Не сразу вспыхнула ссора между отцом и сыном. Был обычный будничный вечер. Мать и жена Тася, сидя на высоком крыльце, чистили шпильками вишни для варенья. Старший Стамескин читал газету. Читая, он усмехался чему-то, крутил головой или тянул: «Эх-хе-хе!», как бы желая выразить свое несогласие с прочитанным. Возможно, он ждал, что сын спросит отца: «Ты что, батя?» Но сын молчал. Молчал Стамескин-младший, молодой бородач, известный в поселке под именем Фидель. Молчал Федор Стамескин, шахтер, парень, выросший без отца...
В первый год войны проводила Мария Стамескина своего мужа на фронт. Осталась с годовалым сыном на руках. Все узнала — и немецкую нагайку, и голод, и стужу. Потом сама удивлялась,— как сберегла мальчишку. А все же сберегла. Вырастила, выучила. Мужа оплакала, пропавшего без вести. Об одном только горевала: не дожил Семен до победы, не порадовался на сыночка. А Семен с довоенной фотокарточки смотрел на нее молодецки, посмеивался. Над чем посмеивался? Над трудной жизнью ее? Над ее слезами?..
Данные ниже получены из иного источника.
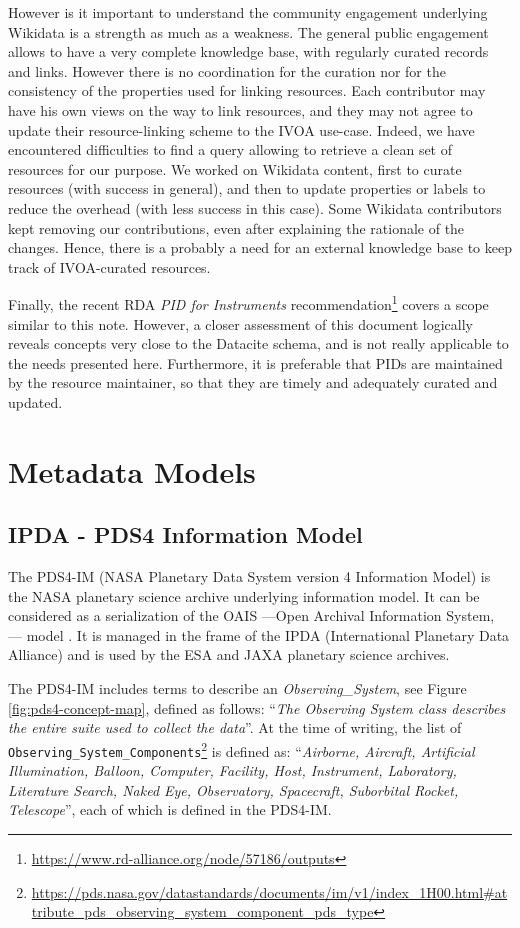 \documentclass[11pt,a4paper]{ivoa}
\begin{document}
However is it important to understand the community engagement 
underlying Wikidata is a strength as much as a weakness. The 
general public engagement allows to have a very complete  
knowledge base, with regularly curated records and links. However
there is no coordination for the curation nor for the consistency
of the properties used for linking resources. Each contributor may
have his own views on the way to link resources, and they may not 
agree to update their resource-linking scheme to the IVOA use-case.
Indeed, we have encountered difficulties to find a query allowing 
to retrieve a clean set of resources for our purpose. We worked on 
Wikidata content, first to curate resources (with success in general), 
and then to update properties or labels to reduce the overhead (with
less success in this case). Some Wikidata contributors kept removing 
our contributions, even after explaining the rationale of the changes. 
Hence, there is a probably a need for an external knowledge base to 
keep track of IVOA-curated resources.  

Finally, the recent RDA \emph{PID for Instruments} 
recommendation\footnote{\url{https://www.rd-alliance.org/node/57186/outputs}} 
covers a scope similar to this note. However, a closer 
assessment of this document logically reveals concepts very 
close to the Datacite schema, and is not really applicable to 
the needs presented here. Furthermore, it is preferable that 
PIDs are maintained by the resource maintainer, so that they 
are timely and adequately curated and updated. 

\appendix
\section{Metadata Models}
\label{appendix:models}

\subsection{IPDA - PDS4 Information Model}
The PDS4-IM (NASA Planetary Data System version 4 Information Model) 
is the NASA planetary science archive underlying information
model. It can be considered as a serialization of the OAIS ---Open 
Archival Information System, \citep{iso:oais}--- model \citep{Hughes:2017bt}.  
It is managed in the frame of the IPDA (International Planetary 
Data Alliance) and is used by the ESA and JAXA planetary science 
archives. 

The PDS4-IM includes terms to describe an \emph{Observing\_System}, see 
Figure \ref{fig:pds4-concept-map}, defined as follows:
``\emph{The Observing System class describes the entire suite used to 
collect the data}''. At the time of writing, the list of 
\texttt{Observing\_System\_Components}\footnote{
\url{https://pds.nasa.gov/datastandards/documents/im/v1/index_1H00.html\#attribute_pds_observing_system_component_pds_type}}
is defined as: ``\emph{Airborne, Aircraft, Artificial Illumination, 
Balloon, Computer, Facility, Host, Instrument, Laboratory, Literature 
Search, Naked Eye, Observatory, Spacecraft, Suborbital Rocket, 
Telescope}'', each of which is defined in the PDS4-IM. 
\end{document}
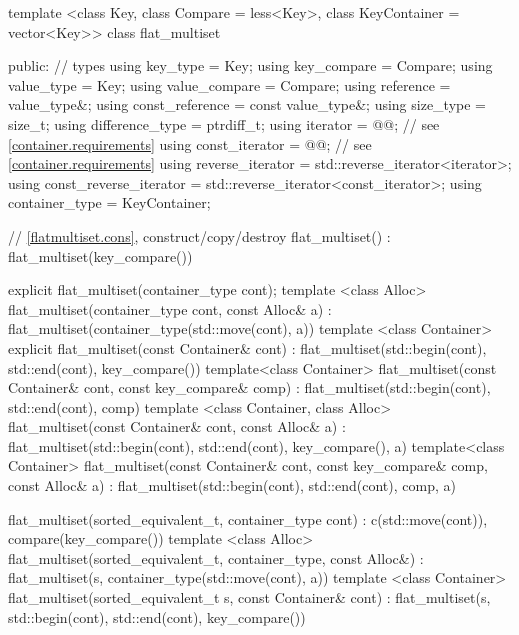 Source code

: \begin{codeblock}
\begin{codeblock}
\begin{codeblock}
\begin{addedblock}
\begin{codeblock}
template <class Key, class Compare = less<Key>, class KeyContainer = vector<Key>>
class flat_multiset {
  public:
    // types
    using key_type                  = Key;
    using key_compare               = Compare;
    using value_type                = Key;
    using value_compare             = Compare;
    using reference                 = value_type&;
    using const_reference           = const value_type&;
    using size_type                 = size_t;
    using difference_type           = ptrdiff_t;
    using iterator                  = @@; // see \ref{container.requirements}
    using const_iterator            = @@; // see \ref{container.requirements}
    using reverse_iterator          = std::reverse_iterator<iterator>;
    using const_reverse_iterator    = std::reverse_iterator<const_iterator>;
    using container_type            = KeyContainer;

    // \ref{flatmultiset.cons}, construct/copy/destroy
    flat_multiset() : flat_multiset(key_compare()) { }

    explicit flat_multiset(container_type cont);
    template <class Alloc>
      flat_multiset(container_type cont, const Alloc& a)
        : flat_multiset(container_type(std::move(cont), a)) { }
    template <class Container>
      explicit flat_multiset(const Container& cont)
        : flat_multiset(std::begin(cont), std::end(cont), key_compare()) { }
    template<class Container>
    flat_multiset(const Container& cont, const key_compare& comp)
        : flat_multiset(std::begin(cont), std::end(cont), comp) { }
    template <class Container, class Alloc>
      flat_multiset(const Container& cont, const Alloc& a)
        : flat_multiset(std::begin(cont), std::end(cont), key_compare(), a) { }
    template<class Container>
    flat_multiset(const Container& cont, const key_compare& comp, const Alloc& a)
        : flat_multiset(std::begin(cont), std::end(cont), comp, a) { }

    flat_multiset(sorted_equivalent_t, container_type cont)
      : c(std::move(cont)), compare(key_compare()) { }
    template <class Alloc>
      flat_multiset(sorted_equivalent_t, container_type, const Alloc&)
        : flat_multiset(s, container_type(std::move(cont), a)) { }
    template <class Container>
      flat_multiset(sorted_equivalent_t s, const Container& cont)
        : flat_multiset(s, std::begin(cont), std::end(cont), key_compare()) { }

}
\end{codeblock}
\end{addedblock}
\end{codeblock}
\end{codeblock}
\end{codeblock}
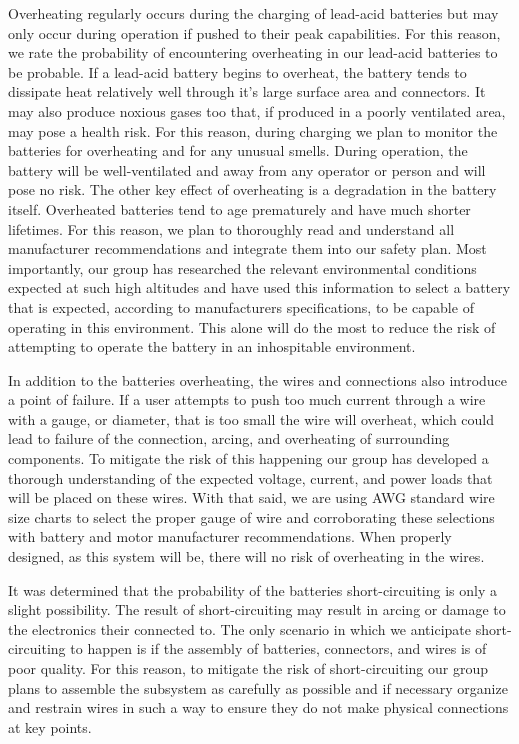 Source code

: Overheating regularly occurs during the charging of lead-acid batteries but may only occur during operation if pushed to their peak capabilities. For this reason, we rate the probability of encountering overheating in our lead-acid batteries to be probable. If a lead-acid battery begins to overheat, the battery tends to dissipate heat relatively well through it's large surface area and connectors. It may also produce noxious gases too that, if produced in a poorly ventilated area, may pose a health risk. For this reason, during charging we plan to monitor the batteries for overheating and for any unusual smells. During operation, the battery will be well-ventilated and away from any operator or person and will pose no risk. The other key effect of overheating is a degradation in the battery itself. Overheated batteries tend to age prematurely and have much shorter lifetimes. For this reason, we plan to thoroughly read and understand all manufacturer recommendations and integrate them into our safety plan. Most importantly, our group has researched the relevant environmental conditions expected at such high altitudes and have used this information to select a battery that is expected, according to manufacturers specifications, to be capable of operating in this environment. This alone will do the most to reduce the risk of attempting to operate the battery in an inhospitable environment. 

In addition to the batteries overheating, the wires and connections also introduce a point of failure. If a user attempts to push too much current through a wire with a gauge, or diameter, that is too small the wire will overheat, which could lead to failure of the connection, arcing, and overheating of surrounding components. To mitigate the risk of this happening our group has developed a thorough understanding of the expected voltage, current, and power loads that will be placed on these wires. With that said, we are using AWG standard wire size charts to select the proper gauge of wire and corroborating these selections with battery and motor manufacturer recommendations. When properly designed, as this system will be, there will no risk of overheating in the wires. 

It was determined that the probability of the batteries short-circuiting is only a slight possibility. The result of short-circuiting may result in arcing or damage to the electronics their connected to. The only scenario in which we anticipate short-circuiting to happen is if the assembly of batteries, connectors, and wires is of poor quality. For this reason, to mitigate the risk of short-circuiting our group plans to assemble the subsystem as carefully as possible and if necessary organize and restrain wires in such a way to ensure they do not make physical connections at key points. 

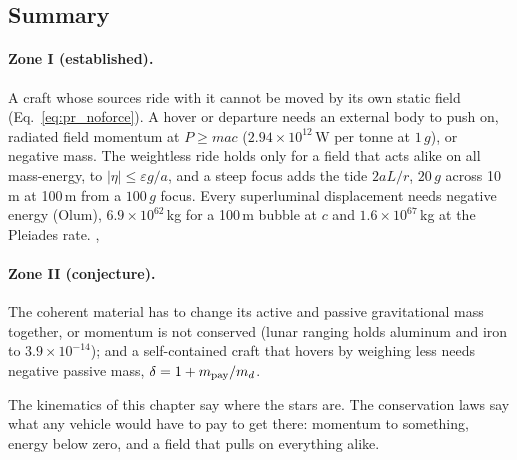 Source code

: \subsection{Summary}\label{sec:pr_summary}
\paragraph{Zone I (established).} A craft whose sources ride with it cannot be moved by its own static field (Eq.~\eqref{eq:pr_noforce}). A hover or
departure needs an external body to push on, radiated field momentum at $P\ge mac$ ($2.94\times10^{12}$\,W per tonne at $1\,g$), or negative mass.
The weightless ride holds only for a field that acts alike on all mass-energy, to $|\eta|\le\varepsilon g/a$, and a steep focus adds the tide
$2aL/r$, $20\,g$ across 10\,m at 100\,m from a $100\,g$ focus. Every superluminal displacement needs negative energy (Olum), $6.9\times10^{62}$\,kg
for a 100\,m bubble at $c$ and $1.6\times10^{67}$\,kg at the Pleiades rate. \derived, \calc

\paragraph{Zone II (conjecture).} The coherent material has to change its active and passive gravitational mass together, or momentum is not
conserved (lunar ranging holds aluminum and iron to $3.9\times10^{-14}$); and a self-contained craft that hovers by weighing less needs negative
passive mass, $\delta=1+m_{\rm pay}/m_d$. \conjecture

The kinematics of this chapter say where the stars are. The conservation laws say what any vehicle would have to pay to get there:
momentum to something, energy below zero, and a field that pulls on everything alike. \interp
Мария пошла по призыву партии шахты восстанавливать. Работа тяжелая, не женская, но женщин брали. Война только что кончилась, мужчин по-убивало. Вот женщин и брали на подземные работы. А Мария была рада этому: платили хорошо, по совести. И одеться и обуться можно как следует. А главное — питание. На питание она никогда не жалела. Хотела, чтобы сын здоровым рос, крепеньким. Чтобы хватило ему здоровья этого на всю жизнь. Одна только радость и была у нее в жизни, одна забота — сын. Сватались к ней двое, она отказала.